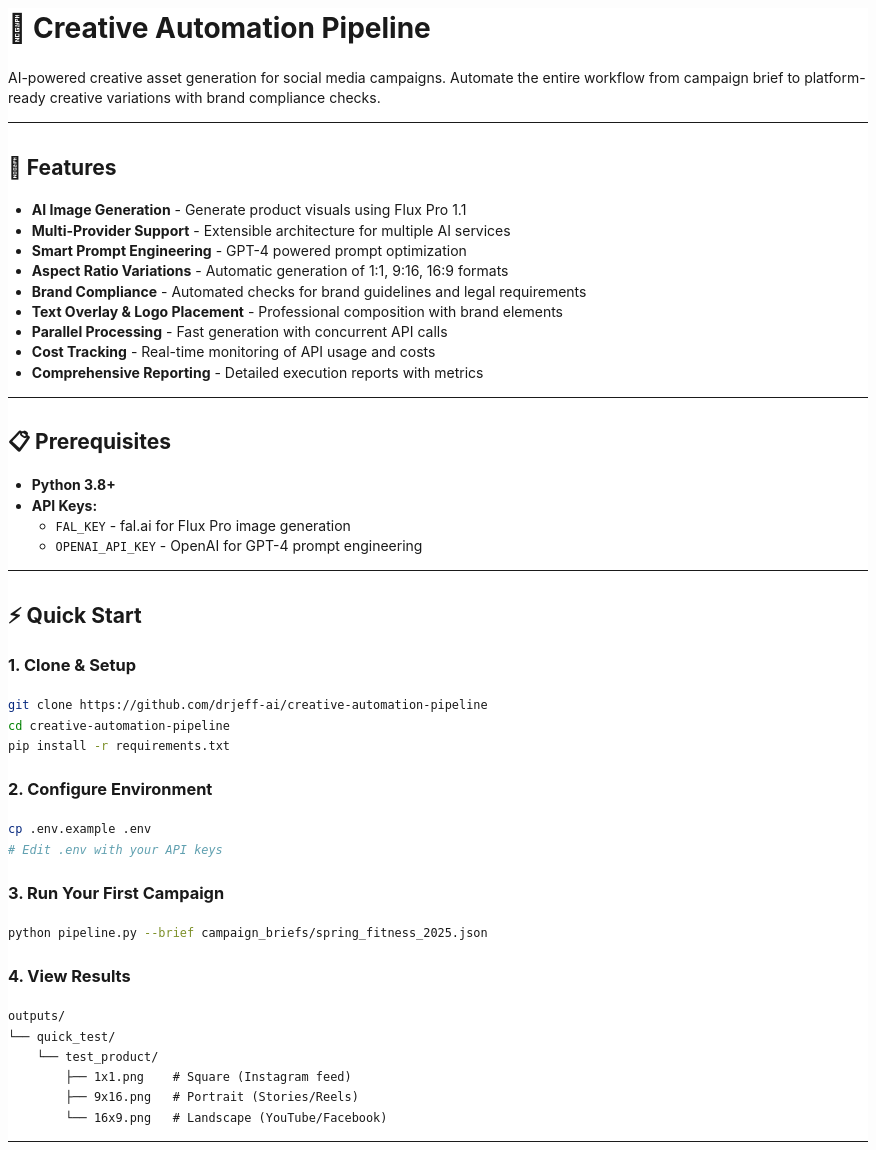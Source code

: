 # 🎨 Creative Automation Pipeline

AI-powered creative asset generation for social media campaigns. Automate the entire workflow from campaign brief to platform-ready creative variations with brand compliance checks.

---

## 🚀 Features

- **AI Image Generation** - Generate product visuals using Flux Pro 1.1
- **Multi-Provider Support** - Extensible architecture for multiple AI services
- **Smart Prompt Engineering** - GPT-4 powered prompt optimization
- **Aspect Ratio Variations** - Automatic generation of 1:1, 9:16, 16:9 formats
- **Brand Compliance** - Automated checks for brand guidelines and legal requirements
- **Text Overlay & Logo Placement** - Professional composition with brand elements
- **Parallel Processing** - Fast generation with concurrent API calls
- **Cost Tracking** - Real-time monitoring of API usage and costs
- **Comprehensive Reporting** - Detailed execution reports with metrics

---

## 📋 Prerequisites

- **Python 3.8+**
- **API Keys:**
  - `FAL_KEY` - fal.ai for Flux Pro image generation
  - `OPENAI_API_KEY` - OpenAI for GPT-4 prompt engineering

---

## ⚡ Quick Start

### **1. Clone & Setup**
```bash
git clone https://github.com/drjeff-ai/creative-automation-pipeline
cd creative-automation-pipeline
pip install -r requirements.txt
```

### **2. Configure Environment**
```bash
cp .env.example .env
# Edit .env with your API keys
```

### **3. Run Your First Campaign**
```bash
python pipeline.py --brief campaign_briefs/spring_fitness_2025.json
```

### **4. View Results**
```
outputs/
└── quick_test/
    └── test_product/
        ├── 1x1.png    # Square (Instagram feed)
        ├── 9x16.png   # Portrait (Stories/Reels)
        └── 16x9.png   # Landscape (YouTube/Facebook)
```

---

_What you will do:_ The expected response is every line of the material, written out exactly, with the images removed.

_Answer to this exercise:_
Source code

: # 🎨 Creative Automation Pipeline

AI-powered creative asset generation for social media campaigns. Automate the entire workflow from campaign brief to platform-ready creative variations with brand compliance checks.

---

## 🚀 Features

- **AI Image Generation** - Generate product visuals using Flux Pro 1.1
- **Multi-Provider Support** - Extensible architecture for multiple AI services
- **Smart Prompt Engineering** - GPT-4 powered prompt optimization
- **Aspect Ratio Variations** - Automatic generation of 1:1, 9:16, 16:9 formats
- **Brand Compliance** - Automated checks for brand guidelines and legal requirements
- **Text Overlay & Logo Placement** - Professional composition with brand elements
- **Parallel Processing** - Fast generation with concurrent API calls
- **Cost Tracking** - Real-time monitoring of API usage and costs
- **Comprehensive Reporting** - Detailed execution reports with metrics

---

## 📋 Prerequisites

- **Python 3.8+**
- **API Keys:**
  - `FAL_KEY` - fal.ai for Flux Pro image generation
  - `OPENAI_API_KEY` - OpenAI for GPT-4 prompt engineering

---

## ⚡ Quick Start

### **1. Clone & Setup**
```bash
git clone https://github.com/drjeff-ai/creative-automation-pipeline
cd creative-automation-pipeline
pip install -r requirements.txt
```

### **2. Configure Environment**
```bash
cp .env.example .env
# Edit .env with your API keys
```

### **3. Run Your First Campaign**
```bash
python pipeline.py --brief campaign_briefs/spring_fitness_2025.json
```

### **4. View Results**
```
outputs/
└── quick_test/
    └── test_product/
        ├── 1x1.png    # Square (Instagram feed)
        ├── 9x16.png   # Portrait (Stories/Reels)
        └── 16x9.png   # Landscape (YouTube/Facebook)
```

---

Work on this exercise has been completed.